Brief: Look through the material below and show every line with the word "impulse".

Materials provided:
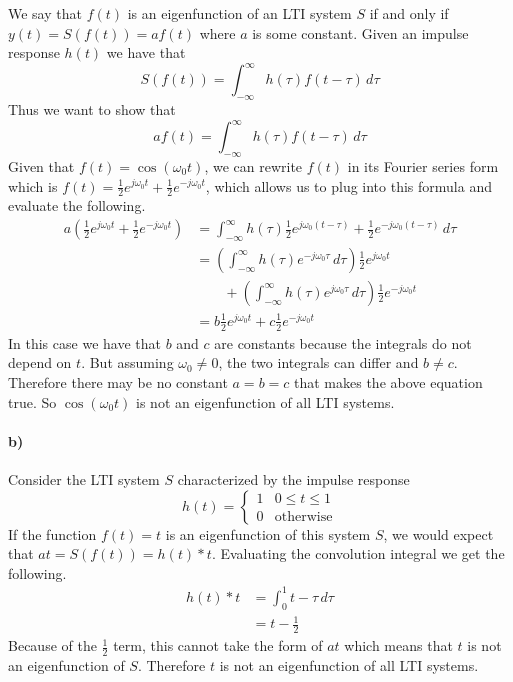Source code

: \documentclass[12pt]{article}
\begin{document}
We say that \(f(t)\) is an eigenfunction of an LTI system \(S\) if and only if \(y(t)=S(f(t))=af(t)\) where \(a\) is some constant. Given an impulse
response \(h(t)\) we have that
\[S(f(t)) = \int_{-\infty}^{\infty} h(\tau)f(t-\tau)\, d\tau\]
Thus we want to show that
\[af(t) = \int_{-\infty}^{\infty} h(\tau)f(t-\tau)\, d\tau\]
Given that \(f(t)=\cos(\omega_0 t)\), we can rewrite \(f(t)\) in its Fourier series form which is \(f(t)=\frac{1}{2}e^{j\omega_0 t} + \frac{1}{2}e^{-j\omega_0 t}\),
which allows us to plug into this formula and evaluate the following.
\begin{align*}
    a\left(\frac{1}{2}e^{j\omega_0 t} + \frac{1}{2}e^{-j\omega_0 t}\right)
    &=\int_{-\infty}^{\infty} h(\tau)\frac{1}{2}e^{j\omega_0 (t-\tau)} + \frac{1}{2}e^{-j\omega_0 (t-\tau)}\, d\tau\\
    &=\left(\int_{-\infty}^{\infty} h(\tau)e^{-j\omega_0\tau}\, d\tau\right)\frac{1}{2}e^{j\omega_0 t}\\
    &\qquad+\left(\int_{-\infty}^{\infty} h(\tau)e^{j\omega_0\tau}\, d\tau\right)\frac{1}{2}e^{-j\omega_0 t}\\
    &=b\frac{1}{2}e^{j\omega_0 t}+c\frac{1}{2}e^{-j\omega_0 t}
\end{align*}
In this case we have that \(b\) and \(c\) are constants because the integrals do not depend on \(t\). But assuming \(\omega_0 \neq 0\), the two integrals can differ and \(b\neq c\).
Therefore there may be no constant \(a=b=c\) that makes the above equation true. So \(\cos(\omega_0 t)\) is not an eigenfunction of all LTI systems.

\paragraph{b)}

Consider the LTI system \(S\) characterized by the impulse response
\[h(t)=
    \begin{cases}
        1 & 0\leq t \leq 1\\
        0 & \text{otherwise}
    \end{cases}
\]
If the function \(f(t)=t\) is an eigenfunction of this system \(S\), we would expect that \(at=S(f(t))=h(t)*t\). Evaluating the convolution integral we get the following.
\begin{align*}
    h(t)*t&=\int_0^1 t-\tau\, d\tau\\
    &=t-\frac{1}{2}
\end{align*}
Because of the \(\frac{1}{2}\) term, this cannot take the form of \(at\) which means that \(t\) is not an eigenfunction of \(S\). Therefore \(t\) is not an eigenfunction of all LTI systems.
\end{document}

Reply to the task:
We say that \(f(t)\) is an eigenfunction of an LTI system \(S\) if and only if \(y(t)=S(f(t))=af(t)\) where \(a\) is some constant. Given an impulse
Consider the LTI system \(S\) characterized by the impulse response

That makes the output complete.